WHAT YOU NEED TO DO:
Check every line of the entries below for the word "Dynamics", then give only the number of lines that have it.

Data extracted from a collection:
%%

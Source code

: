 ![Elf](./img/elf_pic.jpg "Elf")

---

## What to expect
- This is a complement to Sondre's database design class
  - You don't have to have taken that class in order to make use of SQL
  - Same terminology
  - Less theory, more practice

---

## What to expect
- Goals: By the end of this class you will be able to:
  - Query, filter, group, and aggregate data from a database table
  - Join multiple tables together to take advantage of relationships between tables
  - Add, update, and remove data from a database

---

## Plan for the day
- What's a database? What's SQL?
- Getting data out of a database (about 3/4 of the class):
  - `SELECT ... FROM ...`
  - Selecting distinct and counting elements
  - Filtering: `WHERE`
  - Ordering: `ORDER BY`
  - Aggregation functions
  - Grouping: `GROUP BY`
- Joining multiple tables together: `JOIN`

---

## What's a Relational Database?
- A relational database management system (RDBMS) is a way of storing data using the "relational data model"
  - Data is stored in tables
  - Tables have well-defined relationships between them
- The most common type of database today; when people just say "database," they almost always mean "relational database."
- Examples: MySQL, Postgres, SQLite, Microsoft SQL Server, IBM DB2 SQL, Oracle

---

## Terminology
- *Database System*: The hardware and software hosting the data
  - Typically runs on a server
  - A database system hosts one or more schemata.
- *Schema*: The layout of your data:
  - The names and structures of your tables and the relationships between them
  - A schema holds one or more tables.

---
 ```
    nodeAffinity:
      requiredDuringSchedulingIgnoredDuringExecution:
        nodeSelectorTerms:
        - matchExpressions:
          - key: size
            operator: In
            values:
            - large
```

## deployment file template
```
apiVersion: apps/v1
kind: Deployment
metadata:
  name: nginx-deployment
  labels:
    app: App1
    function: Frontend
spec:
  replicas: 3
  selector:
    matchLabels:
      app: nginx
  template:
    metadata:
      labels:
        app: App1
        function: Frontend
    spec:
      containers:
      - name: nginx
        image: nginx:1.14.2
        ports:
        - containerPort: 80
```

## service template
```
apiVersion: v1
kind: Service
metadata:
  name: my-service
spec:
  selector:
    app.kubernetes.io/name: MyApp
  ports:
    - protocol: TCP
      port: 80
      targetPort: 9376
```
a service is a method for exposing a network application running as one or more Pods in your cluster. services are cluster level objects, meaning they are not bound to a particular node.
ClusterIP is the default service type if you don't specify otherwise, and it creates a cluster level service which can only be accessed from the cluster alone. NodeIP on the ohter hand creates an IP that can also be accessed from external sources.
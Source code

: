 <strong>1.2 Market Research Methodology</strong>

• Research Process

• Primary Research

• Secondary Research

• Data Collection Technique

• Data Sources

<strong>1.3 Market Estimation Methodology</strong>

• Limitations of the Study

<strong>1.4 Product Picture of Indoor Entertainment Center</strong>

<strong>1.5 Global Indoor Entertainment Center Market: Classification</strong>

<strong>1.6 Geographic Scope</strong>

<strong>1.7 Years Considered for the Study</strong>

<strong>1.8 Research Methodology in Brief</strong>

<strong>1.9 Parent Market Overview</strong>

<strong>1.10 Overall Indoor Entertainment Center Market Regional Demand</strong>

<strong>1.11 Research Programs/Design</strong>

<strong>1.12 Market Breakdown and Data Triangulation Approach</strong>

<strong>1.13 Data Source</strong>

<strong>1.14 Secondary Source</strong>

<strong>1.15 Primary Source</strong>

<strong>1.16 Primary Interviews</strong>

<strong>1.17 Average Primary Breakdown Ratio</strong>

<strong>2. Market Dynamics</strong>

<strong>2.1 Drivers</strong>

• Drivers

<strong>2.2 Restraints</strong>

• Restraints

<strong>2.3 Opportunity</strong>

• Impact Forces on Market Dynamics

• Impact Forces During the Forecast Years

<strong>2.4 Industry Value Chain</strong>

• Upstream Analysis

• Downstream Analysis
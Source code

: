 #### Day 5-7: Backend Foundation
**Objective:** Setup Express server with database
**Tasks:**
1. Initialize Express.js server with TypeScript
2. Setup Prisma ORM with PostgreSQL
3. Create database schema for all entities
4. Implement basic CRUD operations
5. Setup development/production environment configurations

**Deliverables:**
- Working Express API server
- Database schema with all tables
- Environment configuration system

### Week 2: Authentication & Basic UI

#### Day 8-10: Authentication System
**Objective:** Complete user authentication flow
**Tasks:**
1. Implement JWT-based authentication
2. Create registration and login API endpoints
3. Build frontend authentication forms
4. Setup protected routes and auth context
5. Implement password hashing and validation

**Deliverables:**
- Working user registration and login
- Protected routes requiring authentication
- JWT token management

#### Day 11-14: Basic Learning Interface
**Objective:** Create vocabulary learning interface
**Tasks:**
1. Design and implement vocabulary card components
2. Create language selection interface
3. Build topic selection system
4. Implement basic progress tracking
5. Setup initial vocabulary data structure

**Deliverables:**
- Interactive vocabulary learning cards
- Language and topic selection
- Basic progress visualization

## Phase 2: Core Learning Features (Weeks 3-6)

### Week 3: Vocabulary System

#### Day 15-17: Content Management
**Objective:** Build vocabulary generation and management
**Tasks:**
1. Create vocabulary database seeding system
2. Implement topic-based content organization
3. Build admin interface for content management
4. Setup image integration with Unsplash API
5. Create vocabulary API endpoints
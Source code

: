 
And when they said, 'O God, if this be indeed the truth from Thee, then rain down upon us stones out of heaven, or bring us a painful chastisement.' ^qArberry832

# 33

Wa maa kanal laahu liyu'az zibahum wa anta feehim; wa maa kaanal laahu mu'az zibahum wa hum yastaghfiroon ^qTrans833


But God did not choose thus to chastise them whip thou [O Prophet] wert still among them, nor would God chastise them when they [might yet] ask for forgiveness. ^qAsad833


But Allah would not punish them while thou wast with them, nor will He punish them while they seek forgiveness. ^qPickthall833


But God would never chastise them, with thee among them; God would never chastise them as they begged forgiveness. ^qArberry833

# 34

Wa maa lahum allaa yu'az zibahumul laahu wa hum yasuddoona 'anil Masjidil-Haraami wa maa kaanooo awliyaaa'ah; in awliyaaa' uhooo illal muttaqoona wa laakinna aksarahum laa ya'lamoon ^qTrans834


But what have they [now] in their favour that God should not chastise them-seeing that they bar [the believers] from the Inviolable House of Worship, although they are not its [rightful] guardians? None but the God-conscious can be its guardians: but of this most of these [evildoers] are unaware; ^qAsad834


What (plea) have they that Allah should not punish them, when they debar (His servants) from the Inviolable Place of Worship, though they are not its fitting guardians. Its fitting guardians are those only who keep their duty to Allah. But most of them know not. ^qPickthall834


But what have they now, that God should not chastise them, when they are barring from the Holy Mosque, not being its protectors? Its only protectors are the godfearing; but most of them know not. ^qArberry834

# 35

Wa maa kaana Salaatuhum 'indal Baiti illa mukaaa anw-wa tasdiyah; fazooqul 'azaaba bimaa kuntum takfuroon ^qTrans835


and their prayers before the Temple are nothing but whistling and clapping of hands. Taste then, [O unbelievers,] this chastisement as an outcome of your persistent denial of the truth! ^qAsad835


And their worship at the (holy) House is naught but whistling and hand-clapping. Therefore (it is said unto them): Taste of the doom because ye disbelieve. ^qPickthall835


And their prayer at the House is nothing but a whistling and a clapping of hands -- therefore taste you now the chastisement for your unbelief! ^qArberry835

%%

TASK RESULT:
2